- **Excerpted records**
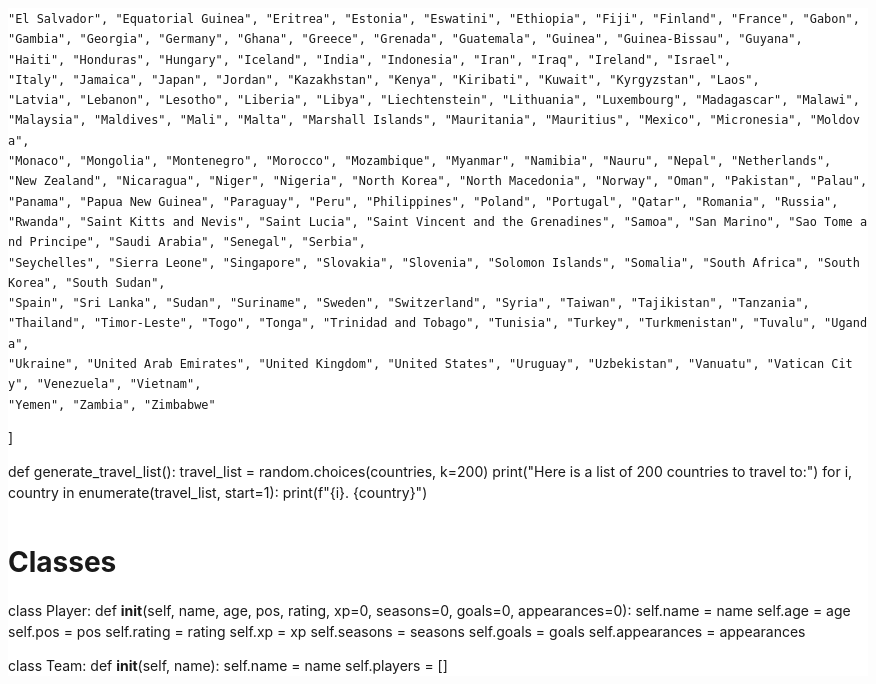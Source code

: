     "El Salvador", "Equatorial Guinea", "Eritrea", "Estonia", "Eswatini", "Ethiopia", "Fiji", "Finland", "France", "Gabon",
    "Gambia", "Georgia", "Germany", "Ghana", "Greece", "Grenada", "Guatemala", "Guinea", "Guinea-Bissau", "Guyana",
    "Haiti", "Honduras", "Hungary", "Iceland", "India", "Indonesia", "Iran", "Iraq", "Ireland", "Israel",
    "Italy", "Jamaica", "Japan", "Jordan", "Kazakhstan", "Kenya", "Kiribati", "Kuwait", "Kyrgyzstan", "Laos",
    "Latvia", "Lebanon", "Lesotho", "Liberia", "Libya", "Liechtenstein", "Lithuania", "Luxembourg", "Madagascar", "Malawi",
    "Malaysia", "Maldives", "Mali", "Malta", "Marshall Islands", "Mauritania", "Mauritius", "Mexico", "Micronesia", "Moldova",
    "Monaco", "Mongolia", "Montenegro", "Morocco", "Mozambique", "Myanmar", "Namibia", "Nauru", "Nepal", "Netherlands",
    "New Zealand", "Nicaragua", "Niger", "Nigeria", "North Korea", "North Macedonia", "Norway", "Oman", "Pakistan", "Palau",
    "Panama", "Papua New Guinea", "Paraguay", "Peru", "Philippines", "Poland", "Portugal", "Qatar", "Romania", "Russia",
    "Rwanda", "Saint Kitts and Nevis", "Saint Lucia", "Saint Vincent and the Grenadines", "Samoa", "San Marino", "Sao Tome and Principe", "Saudi Arabia", "Senegal", "Serbia",
    "Seychelles", "Sierra Leone", "Singapore", "Slovakia", "Slovenia", "Solomon Islands", "Somalia", "South Africa", "South Korea", "South Sudan",
    "Spain", "Sri Lanka", "Sudan", "Suriname", "Sweden", "Switzerland", "Syria", "Taiwan", "Tajikistan", "Tanzania",
    "Thailand", "Timor-Leste", "Togo", "Tonga", "Trinidad and Tobago", "Tunisia", "Turkey", "Turkmenistan", "Tuvalu", "Uganda",
    "Ukraine", "United Arab Emirates", "United Kingdom", "United States", "Uruguay", "Uzbekistan", "Vanuatu", "Vatican City", "Venezuela", "Vietnam",
    "Yemen", "Zambia", "Zimbabwe"
]

def generate_travel_list():
    travel_list = random.choices(countries, k=200)
    print("Here is a list of 200 countries to travel to:")
    for i, country in enumerate(travel_list, start=1):
        print(f"{i}. {country}")

# Classes
class Player:
    def __init__(self, name, age, pos, rating, xp=0, seasons=0, goals=0, appearances=0):
        self.name = name
        self.age = age
        self.pos = pos
        self.rating = rating
        self.xp = xp
        self.seasons = seasons
        self.goals = goals
        self.appearances = appearances

class Team:
    def __init__(self, name):
        self.name = name
        self.players = []
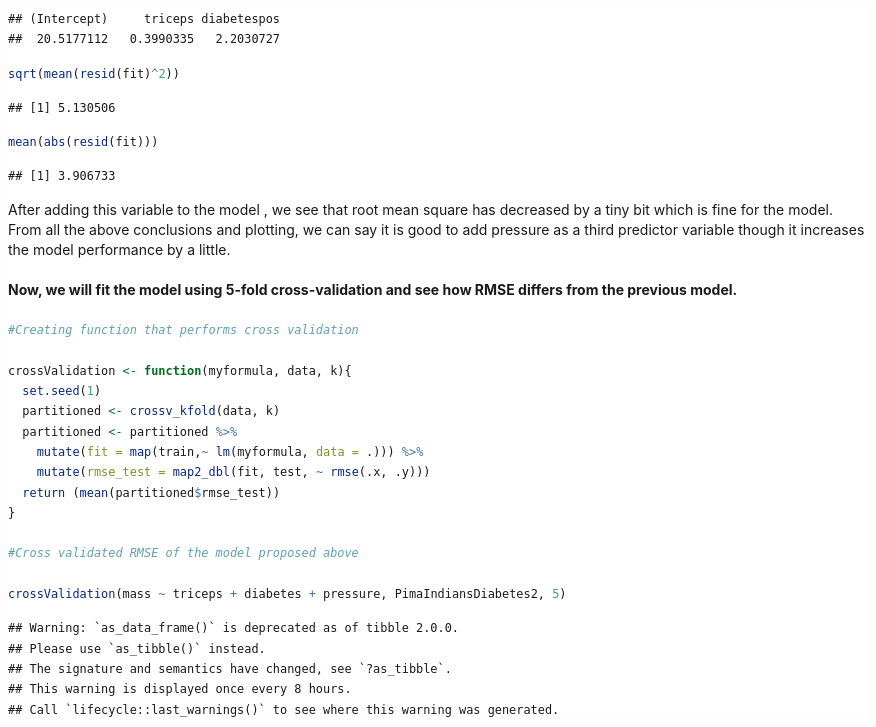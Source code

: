     ## (Intercept)     triceps diabetespos 
    ##  20.5177112   0.3990335   2.2030727

``` r
sqrt(mean(resid(fit)^2))
```

    ## [1] 5.130506

``` r
mean(abs(resid(fit)))
```

    ## [1] 3.906733

After adding this variable to the model , we see that root mean square
has decreased by a tiny bit which is fine for the model. From all the
above conclusions and plotting, we can say it is good to add pressure as
a third predictor variable though it increases the model performance by
a
little.

#### Now, we will fit the model using 5-fold cross-validation and see how RMSE differs from the previous model.

``` r
#Creating function that performs cross validation

crossValidation <- function(myformula, data, k){
  set.seed(1)
  partitioned <- crossv_kfold(data, k)
  partitioned <- partitioned %>% 
    mutate(fit = map(train,~ lm(myformula, data = .))) %>%
    mutate(rmse_test = map2_dbl(fit, test, ~ rmse(.x, .y)))
  return (mean(partitioned$rmse_test))
}

#Cross validated RMSE of the model proposed above

crossValidation(mass ~ triceps + diabetes + pressure, PimaIndiansDiabetes2, 5)
```

    ## Warning: `as_data_frame()` is deprecated as of tibble 2.0.0.
    ## Please use `as_tibble()` instead.
    ## The signature and semantics have changed, see `?as_tibble`.
    ## This warning is displayed once every 8 hours.
    ## Call `lifecycle::last_warnings()` to see where this warning was generated.

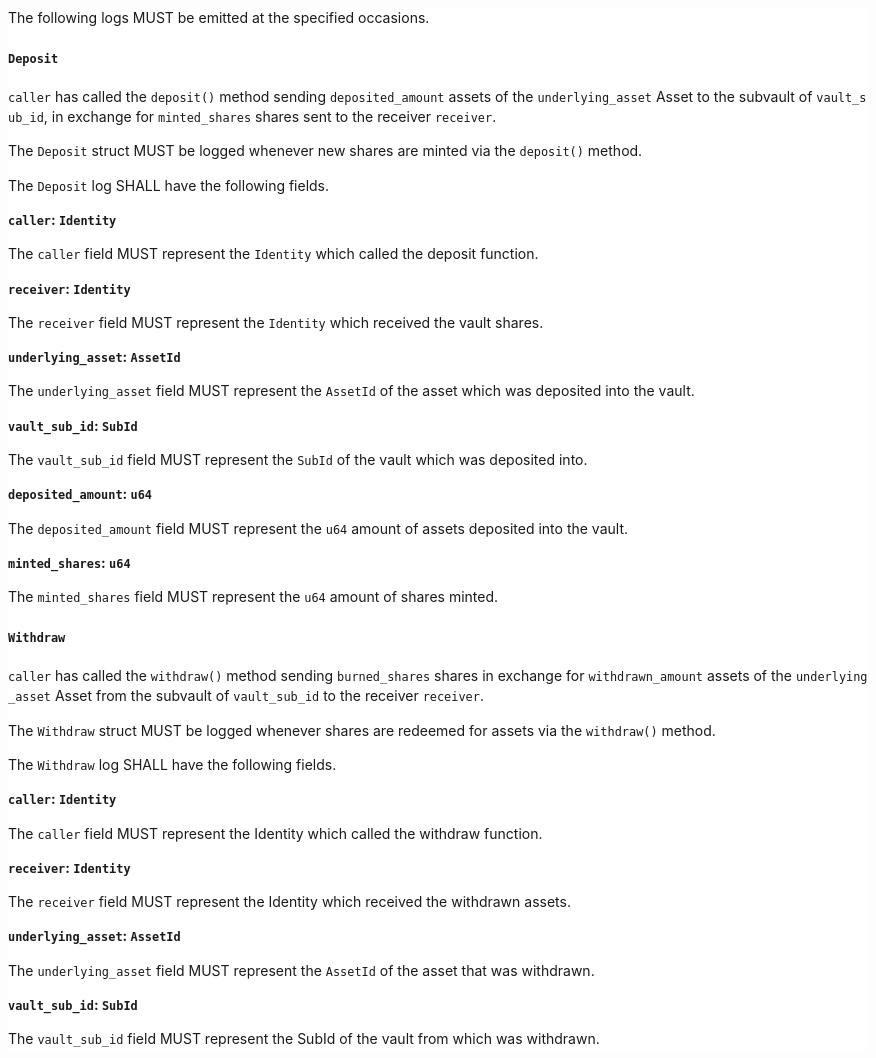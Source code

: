 The following logs MUST be emitted at the specified occasions.

#### `Deposit`

`caller` has called the `deposit()` method sending `deposited_amount` assets of the `underlying_asset` Asset to the subvault of `vault_sub_id`, in exchange for `minted_shares` shares sent to the receiver `receiver`.

The `Deposit` struct MUST be logged whenever new shares are minted via the `deposit()` method.

The `Deposit` log SHALL have the following fields.

**`caller`: `Identity`**

The `caller` field MUST represent the `Identity` which called the deposit function.

**`receiver`: `Identity`**

The `receiver` field MUST represent the `Identity` which received the vault shares.

**`underlying_asset`: `AssetId`**

The `underlying_asset` field MUST represent the `AssetId` of the asset which was deposited into the vault.

**`vault_sub_id`: `SubId`**

The `vault_sub_id` field MUST represent the `SubId` of the vault which was deposited into.

**`deposited_amount`: `u64`**

The `deposited_amount` field MUST represent the `u64` amount of assets deposited into the vault.

**`minted_shares`: `u64`**

The `minted_shares` field MUST represent the `u64` amount of shares minted.

#### `Withdraw`

`caller` has called the `withdraw()` method sending `burned_shares` shares in exchange for `withdrawn_amount` assets of the `underlying_asset` Asset from the subvault of `vault_sub_id` to the receiver `receiver`.

The `Withdraw` struct MUST be logged whenever shares are redeemed for assets via the `withdraw()` method.

The `Withdraw` log SHALL have the following fields.

**`caller`: `Identity`**

The `caller` field MUST represent the Identity which called the withdraw function.

**`receiver`: `Identity`**

The `receiver` field MUST represent the Identity which received the withdrawn assets.

**`underlying_asset`: `AssetId`**

The `underlying_asset` field MUST represent the `AssetId` of the asset that was withdrawn.

**`vault_sub_id`: `SubId`**

The `vault_sub_id` field MUST represent the SubId of the vault from which was withdrawn.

- **Directions for this task**
Only lines of the data holding the word "subvault" go in the answer. Please copy each of them.

- **Solution to this problem**
`caller` has called the `deposit()` method sending `deposited_amount` assets of the `underlying_asset` Asset to the subvault of `vault_sub_id`, in exchange for `minted_shares` shares sent to the receiver `receiver`.
`caller` has called the `withdraw()` method sending `burned_shares` shares in exchange for `withdrawn_amount` assets of the `underlying_asset` Asset from the subvault of `vault_sub_id` to the receiver `receiver`.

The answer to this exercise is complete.